Raggiungo la cabina armadio e recupero il pigiama, poi vado in bagno. Mi chiudo la porta alle spalle e fisso il mio riflesso allo specchio. Sono un po' pallida. Pazienza. Mi cambio in fretta, poi spazzolo i denti e metto un po' di crema idratante sul viso dopo aver fatto le ultime cose.

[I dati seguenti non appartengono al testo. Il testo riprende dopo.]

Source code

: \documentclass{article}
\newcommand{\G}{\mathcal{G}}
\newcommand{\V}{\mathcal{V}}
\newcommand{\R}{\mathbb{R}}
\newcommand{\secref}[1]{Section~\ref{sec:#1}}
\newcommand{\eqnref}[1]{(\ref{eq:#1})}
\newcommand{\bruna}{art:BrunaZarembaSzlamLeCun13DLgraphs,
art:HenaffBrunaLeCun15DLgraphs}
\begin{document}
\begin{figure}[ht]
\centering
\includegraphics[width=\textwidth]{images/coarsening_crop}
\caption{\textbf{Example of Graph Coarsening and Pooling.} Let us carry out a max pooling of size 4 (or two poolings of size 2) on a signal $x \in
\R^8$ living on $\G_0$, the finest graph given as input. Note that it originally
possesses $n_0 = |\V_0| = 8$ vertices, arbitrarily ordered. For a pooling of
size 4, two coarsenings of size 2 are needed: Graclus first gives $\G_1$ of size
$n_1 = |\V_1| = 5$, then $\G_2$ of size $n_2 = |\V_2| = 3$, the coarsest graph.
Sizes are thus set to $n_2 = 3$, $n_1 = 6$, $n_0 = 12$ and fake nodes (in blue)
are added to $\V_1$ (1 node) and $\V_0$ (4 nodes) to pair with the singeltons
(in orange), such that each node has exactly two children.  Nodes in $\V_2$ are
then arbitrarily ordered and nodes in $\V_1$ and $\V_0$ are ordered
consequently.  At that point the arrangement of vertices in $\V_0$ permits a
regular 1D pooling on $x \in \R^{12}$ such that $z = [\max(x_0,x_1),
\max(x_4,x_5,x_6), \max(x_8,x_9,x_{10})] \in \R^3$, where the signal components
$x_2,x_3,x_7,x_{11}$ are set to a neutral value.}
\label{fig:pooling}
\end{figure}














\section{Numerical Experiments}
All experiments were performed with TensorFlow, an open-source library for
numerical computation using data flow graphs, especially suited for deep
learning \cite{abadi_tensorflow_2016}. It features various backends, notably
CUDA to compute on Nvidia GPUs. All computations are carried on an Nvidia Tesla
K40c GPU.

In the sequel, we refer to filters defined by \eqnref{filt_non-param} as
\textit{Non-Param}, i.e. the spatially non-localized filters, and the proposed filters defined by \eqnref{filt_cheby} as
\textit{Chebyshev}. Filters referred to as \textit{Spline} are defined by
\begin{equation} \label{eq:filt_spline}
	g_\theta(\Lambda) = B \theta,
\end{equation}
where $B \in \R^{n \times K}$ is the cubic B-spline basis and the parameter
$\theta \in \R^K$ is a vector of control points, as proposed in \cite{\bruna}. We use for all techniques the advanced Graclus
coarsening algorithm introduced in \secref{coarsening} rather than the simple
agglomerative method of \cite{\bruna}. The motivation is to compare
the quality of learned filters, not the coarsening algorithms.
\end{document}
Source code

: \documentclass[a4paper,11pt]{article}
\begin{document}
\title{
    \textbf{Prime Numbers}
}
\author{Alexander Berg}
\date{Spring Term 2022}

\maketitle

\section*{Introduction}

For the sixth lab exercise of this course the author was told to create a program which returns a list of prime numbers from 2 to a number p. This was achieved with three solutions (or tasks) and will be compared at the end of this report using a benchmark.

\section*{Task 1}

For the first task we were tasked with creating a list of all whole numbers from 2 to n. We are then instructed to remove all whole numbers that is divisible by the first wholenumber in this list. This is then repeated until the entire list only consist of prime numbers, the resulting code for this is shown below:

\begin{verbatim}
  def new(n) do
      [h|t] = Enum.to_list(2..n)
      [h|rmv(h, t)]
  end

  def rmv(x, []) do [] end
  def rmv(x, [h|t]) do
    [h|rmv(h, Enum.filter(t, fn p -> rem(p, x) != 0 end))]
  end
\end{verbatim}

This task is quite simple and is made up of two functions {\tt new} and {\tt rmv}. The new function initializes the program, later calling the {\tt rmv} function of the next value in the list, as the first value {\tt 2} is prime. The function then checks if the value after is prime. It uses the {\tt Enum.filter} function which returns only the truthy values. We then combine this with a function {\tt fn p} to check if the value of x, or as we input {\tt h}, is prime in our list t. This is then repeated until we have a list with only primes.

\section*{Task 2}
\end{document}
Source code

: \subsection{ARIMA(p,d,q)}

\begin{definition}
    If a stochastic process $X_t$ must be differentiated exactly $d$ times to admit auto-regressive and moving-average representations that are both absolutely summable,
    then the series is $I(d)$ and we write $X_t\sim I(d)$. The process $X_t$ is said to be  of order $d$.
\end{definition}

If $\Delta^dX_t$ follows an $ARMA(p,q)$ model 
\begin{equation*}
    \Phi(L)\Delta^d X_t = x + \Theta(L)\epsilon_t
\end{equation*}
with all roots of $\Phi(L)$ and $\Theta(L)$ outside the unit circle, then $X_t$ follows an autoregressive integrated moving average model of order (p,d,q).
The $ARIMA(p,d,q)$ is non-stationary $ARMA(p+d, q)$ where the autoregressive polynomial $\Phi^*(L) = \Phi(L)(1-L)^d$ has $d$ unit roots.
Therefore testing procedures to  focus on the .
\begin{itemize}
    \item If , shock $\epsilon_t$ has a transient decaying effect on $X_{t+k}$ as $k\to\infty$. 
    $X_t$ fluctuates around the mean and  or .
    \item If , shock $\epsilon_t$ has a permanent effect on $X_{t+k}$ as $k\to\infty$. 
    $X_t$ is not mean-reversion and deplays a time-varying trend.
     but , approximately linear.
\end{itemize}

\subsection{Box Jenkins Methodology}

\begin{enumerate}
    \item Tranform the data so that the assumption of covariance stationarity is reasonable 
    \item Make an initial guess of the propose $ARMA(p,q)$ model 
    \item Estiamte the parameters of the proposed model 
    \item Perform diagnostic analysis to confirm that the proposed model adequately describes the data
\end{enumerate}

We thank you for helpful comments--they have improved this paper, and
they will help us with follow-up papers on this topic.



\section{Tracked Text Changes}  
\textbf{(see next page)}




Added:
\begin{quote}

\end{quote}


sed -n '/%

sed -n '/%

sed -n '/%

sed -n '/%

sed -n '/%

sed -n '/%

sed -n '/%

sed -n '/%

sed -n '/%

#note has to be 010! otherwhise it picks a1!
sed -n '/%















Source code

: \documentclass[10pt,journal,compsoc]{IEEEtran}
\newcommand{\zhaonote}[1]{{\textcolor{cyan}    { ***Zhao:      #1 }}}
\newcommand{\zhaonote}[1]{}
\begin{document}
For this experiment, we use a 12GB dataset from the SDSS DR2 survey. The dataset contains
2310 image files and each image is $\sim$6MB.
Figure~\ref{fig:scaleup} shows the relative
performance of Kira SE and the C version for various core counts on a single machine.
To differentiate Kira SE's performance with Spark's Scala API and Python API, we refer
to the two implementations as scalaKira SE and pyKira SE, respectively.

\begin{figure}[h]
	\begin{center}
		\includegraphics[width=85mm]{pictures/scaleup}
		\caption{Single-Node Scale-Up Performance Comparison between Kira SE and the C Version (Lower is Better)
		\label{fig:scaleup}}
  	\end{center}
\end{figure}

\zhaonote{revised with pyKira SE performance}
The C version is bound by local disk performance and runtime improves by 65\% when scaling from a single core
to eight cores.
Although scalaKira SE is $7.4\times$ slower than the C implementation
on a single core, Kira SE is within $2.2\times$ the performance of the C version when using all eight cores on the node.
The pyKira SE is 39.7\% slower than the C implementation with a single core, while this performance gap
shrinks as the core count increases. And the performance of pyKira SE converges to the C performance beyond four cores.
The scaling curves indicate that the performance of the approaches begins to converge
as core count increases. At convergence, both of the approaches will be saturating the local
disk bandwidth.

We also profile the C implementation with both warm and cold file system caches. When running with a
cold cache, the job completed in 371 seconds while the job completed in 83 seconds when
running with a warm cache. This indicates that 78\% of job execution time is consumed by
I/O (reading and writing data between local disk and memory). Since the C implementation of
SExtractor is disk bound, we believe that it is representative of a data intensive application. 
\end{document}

Una volta pronta esco dal bagno e raggiungo il letto. Ora sì che Jordan Baxter si è accorto della mia presenza. Lo sento persino tendersi quando scosto le coperte e mi siedo sul materasso. Metto in carica il cellulare e sistemo il cofanetto. Infine, mi stendo sul morbido letto già tiepido a causa della presenza del gigante al mio fianco. Phil era alto 1.75 e a me andava bene essendo già la lontana cugina degli elfi, ma Jordan? È alto precisamente 1.90, l'ho cercato online, e al suo fianco sembro sua figlia. Gli arrivo a malapena al petto, con i tacchi forse fino alle spalle, ma abbracciarlo senza risultare un'idiota sarà un'impresa.

Rilascio un altro sospiro e spengo la luce al mio fianco, quella del rugbista semi muto è già spenta.

«Buonanotte.»

Dice qualcosa che non afferro ma non importa. Mi stendo e chiudo gli occhi, le mani poste sul petto coperto dal piumino leggero.

Il mattino successivo vengo svegliata dalla vibrazione dell'orologio al polso.

Certo, questo seguito dal fatto di essere spalmata addosso al mio finto fidanzato che adesso mi scruta con sguardo omicida.

Io che non mi muovo mai.

Io che sembro un cadavere che respira.

Io poco incline agli atteggiamenti affettuosi a letto perché voglio il mio spazio.

Io, Calista Spencer, sono stretta a Jordan Baxter, una gamba attorno ai suoi fianchi e la mano sul suo petto ampio.

Inorridisco all'istante e rotolo via, scalciando le coperte con i piedi. Poi afferro le mie cose e filo dritta in bagno, chiudendomi la porta alle spalle con una mano.

Santo cielo, ma che diamine ho che non va?!